A Replica-Set means that you have multiple instances of MongoDB which each mirror all the data of each other. A replica-set consists of one Master (also called “Primary”) and one or more Slaves (aka Secondary). Read-operations can be served by any slave, so you can increase read-performance by adding more slaves to the replica-set. But write-operations always take place on the master of the replica-set and are then propagated to the slaves, so writes won’t get faster when you add more slaves.
Replica-sets also offer fault-tolerance. When one of the members of the replica-set goes down, the others take over.
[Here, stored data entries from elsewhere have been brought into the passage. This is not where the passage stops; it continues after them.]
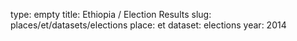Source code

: type: empty
title: Ethiopia / Election Results
slug: places/et/datasets/elections
place: et
dataset: elections
year: 2014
When the master goes down, the slaves will elect a new master. For that reason it is suggested for productive deployment to always use MongoDB as a replica-set of at least three servers, two of them holding data (the third one is a data-less “arbiter” which is required for determining a new master when one of the slaves goes down).
A Sharded Cluster means that each shard of the cluster (which can also be a replica-set) takes care of a part of the data. Each request, both reads and writes, is served by the cluster where the data resides, This means that both read- and write performance can be increased by adding more shards to a cluster. Which document resides on which shard is determined by the shard key of each collection. It should be chosen in a way that the data can be evenly distributed on all clusters and so that it is clear for the most common queries where the shard-key resides (example: when you frequently query by
user_name, your shard-key should include the field
user_name so each query can be delegated to only the one shard which has that document).
The drawback is that the fault-tolerance suffers. When one shard of the cluster goes down, any data on it is inaccessible. For that reason each member of the cluster should also be a replica-set. This is not required. When you don’t care about high-availability, a shard can also be a single mongod instance without replication. But for production-use you should always use replication.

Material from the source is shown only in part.